Our biggest problem lately is that administration says we have to take as many patients as we can staff for the next shift. So if we have 9 nurses scheduled for day shift (and no hearts on the schedule that we know about), the nursing supervisor has the authority to admit up to 18 patients on night shift (after the hearts from that day are extubated they go to 1:2 ratio, freeing up a bed or two or more depending on how many hearts we had that day). If a unit is "over" in house, they will pull a nurse to us, give them the "easiest" assignment and then open up a nurse to "task" for admitability (help everyone else, including three floors in the hospital, until they get one or two admits). The problem with this is that they are pulling nurses will little to no ICU experience and in essence, we have to watch their patients, too. The last time that happened when I was working, the pull nurse would sit at the desk and wouldn't even answer the phone and had a patient on dopamine that was being titrated for BP. I happened to pass the room and noticed his pressure was in the 70s. I told her and she came and looked at the monitor and said, no, look it's 92. Except she was looking at the SpO2, not the BP. She had not even been oriented to our monitors and didn't know what she was looking for. I ended up having to keep an eye on that patient in addition to my 2 sedated vent patients and help her titrate the dopamine. Then the "task" nurse admitted two patients, one that was a post code and the other that had been going downhill and they started coding about five minutes after she rolled into the unit. To top it off, another heart had been added on to the surgery schedule that no one was aware of, so when we changed shifts that day, we had 18 patients and needed 10 nurses, but we only had 8 scheduled. We couldn't even start report till after 7 because they couldn't figure out how to do the assignments two nurses short. At the time our census was supposed to be a max of 14.

Specializes in Gerontological, cardiac, med-surg, peds.

In the high acuity CICU (level III) in which I used to work, never greater than 1:2 for the regular ICU patients, but this also included IABP patients, pts on drips out to WAZOO, CRRT... You get the picture.
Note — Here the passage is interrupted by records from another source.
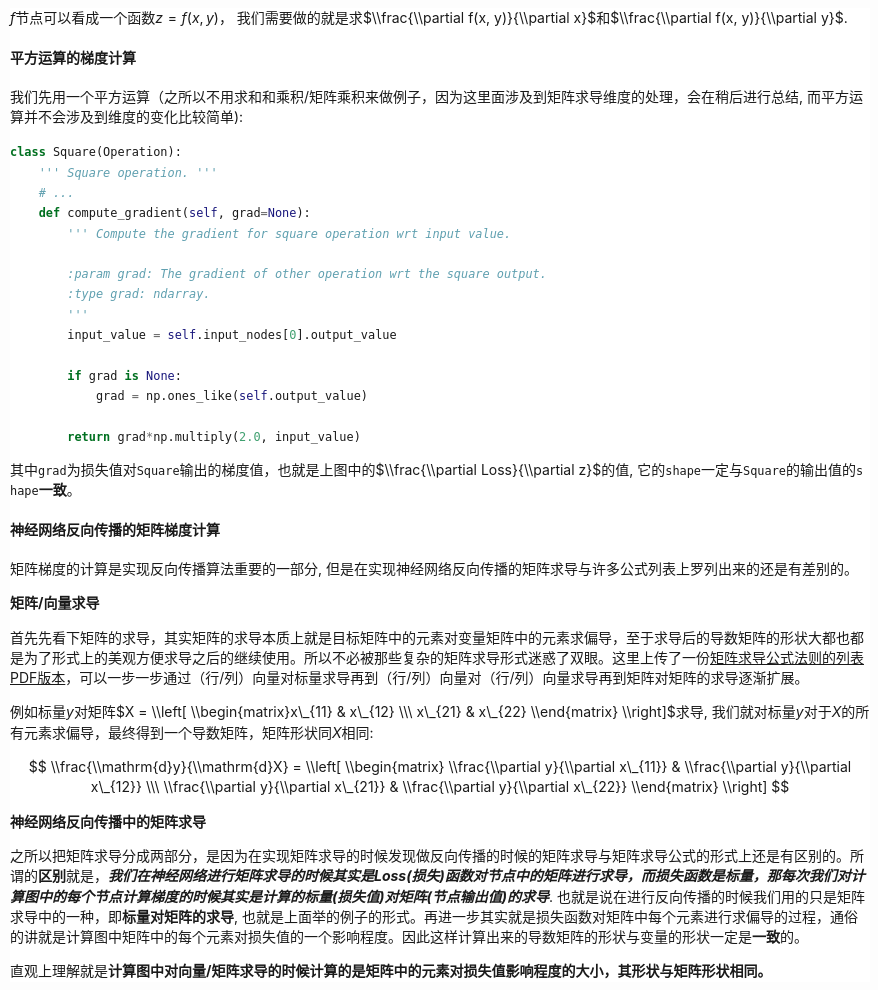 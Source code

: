 $f$节点可以看成一个函数$z = f(x, y)$， 我们需要做的就是求$\\frac{\\partial f(x, y)}{\\partial x}$和$\\frac{\\partial f(x, y)}{\\partial y}$.

#### 平方运算的梯度计算

我们先用一个平方运算（之所以不用求和和乘积/矩阵乘积来做例子，因为这里面涉及到矩阵求导维度的处理，会在稍后进行总结, 而平方运算并不会涉及到维度的变化比较简单):

``` python
class Square(Operation):
    ''' Square operation. '''
    # ...
    def compute_gradient(self, grad=None):
        ''' Compute the gradient for square operation wrt input value.

        :param grad: The gradient of other operation wrt the square output.
        :type grad: ndarray.
        '''
        input_value = self.input_nodes[0].output_value

        if grad is None:
            grad = np.ones_like(self.output_value)

        return grad*np.multiply(2.0, input_value)
```

其中`grad`为损失值对`Square`输出的梯度值，也就是上图中的$\\frac{\\partial Loss}{\\partial z}$的值, 它的`shape`一定与`Square`的输出值的`shape`**一致**。

#### 神经网络反向传播的矩阵梯度计算

矩阵梯度的计算是实现反向传播算法重要的一部分, 但是在实现神经网络反向传播的矩阵求导与许多公式列表上罗列出来的还是有差别的。

**矩阵/向量求导**

首先先看下矩阵的求导，其实矩阵的求导本质上就是目标矩阵中的元素对变量矩阵中的元素求偏导，至于求导后的导数矩阵的形状大都也都是为了形式上的美观方便求导之后的继续使用。所以不必被那些复杂的矩阵求导形式迷惑了双眼。这里上传了一份[矩阵求导公式法则的列表PDF版本](http://pytlab.github.io/2016/assets/files/matrix_rules.pdf)，可以一步一步通过（行/列）向量对标量求导再到（行/列）向量对（行/列）向量求导再到矩阵对矩阵的求导逐渐扩展。

例如标量$y$对矩阵$X = \\left[ \\begin{matrix}x\_{11} & x\_{12} \\\ x\_{21} & x\_{22} \\end{matrix} \\right]$求导, 我们就对标量$y$对于$X$的所有元素求偏导，最终得到一个导数矩阵，矩阵形状同$X$相同:

$$
\\frac{\\mathrm{d}y}{\\mathrm{d}X} = \\left[ \\begin{matrix}
\\frac{\\partial y}{\\partial x\_{11}} & \\frac{\\partial y}{\\partial x\_{12}} \\\
\\frac{\\partial y}{\\partial x\_{21}} & \\frac{\\partial y}{\\partial x\_{22}}
\\end{matrix} \\right]
$$

**神经网络反向传播中的矩阵求导**

之所以把矩阵求导分成两部分，是因为在实现矩阵求导的时候发现做反向传播的时候的矩阵求导与矩阵求导公式的形式上还是有区别的。所谓的**区别**就是，***我们在神经网络进行矩阵求导的时候其实是Loss(损失)函数对节点中的矩阵进行求导，而损失函数是标量，那每次我们对计算图中的每个节点计算梯度的时候其实是计算的标量(损失值)对矩阵(节点输出值)的求导***. 也就是说在进行反向传播的时候我们用的只是矩阵求导中的一种，即**标量对矩阵的求导**, 也就是上面举的例子的形式。再进一步其实就是损失函数对矩阵中每个元素进行求偏导的过程，通俗的讲就是计算图中矩阵中的每个元素对损失值的一个影响程度。因此这样计算出来的导数矩阵的形状与变量的形状一定是**一致**的。

直观上理解就是**计算图中对向量/矩阵求导的时候计算的是矩阵中的元素对损失值影响程度的大小，其形状与矩阵形状相同。**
All of those very sick patients SHOULD HAVE BEEN 1:1 IMHO.

Specializes in ICU, nutrition.

Yes, Vicky, I agree. We have a form to fill out to make a pt 1:1 (fresh CABs and IABPs are automatically). If the pt meets certain criteria (vent, hemodynamically unstable on a certain number of gtts, actively titrating multiple gtts, tranfusing multiple blood products, undergoing ultrafiltration, etc.), they get a certain number of points for each problem. If it adds up to a certain number, the patient is supposed to be 1:1. It's just too bad that sometimes it"s the trauma we get in the middle of the night when there's not enough nurses to make the patient a 1:1 unless someone else takes 3 pts.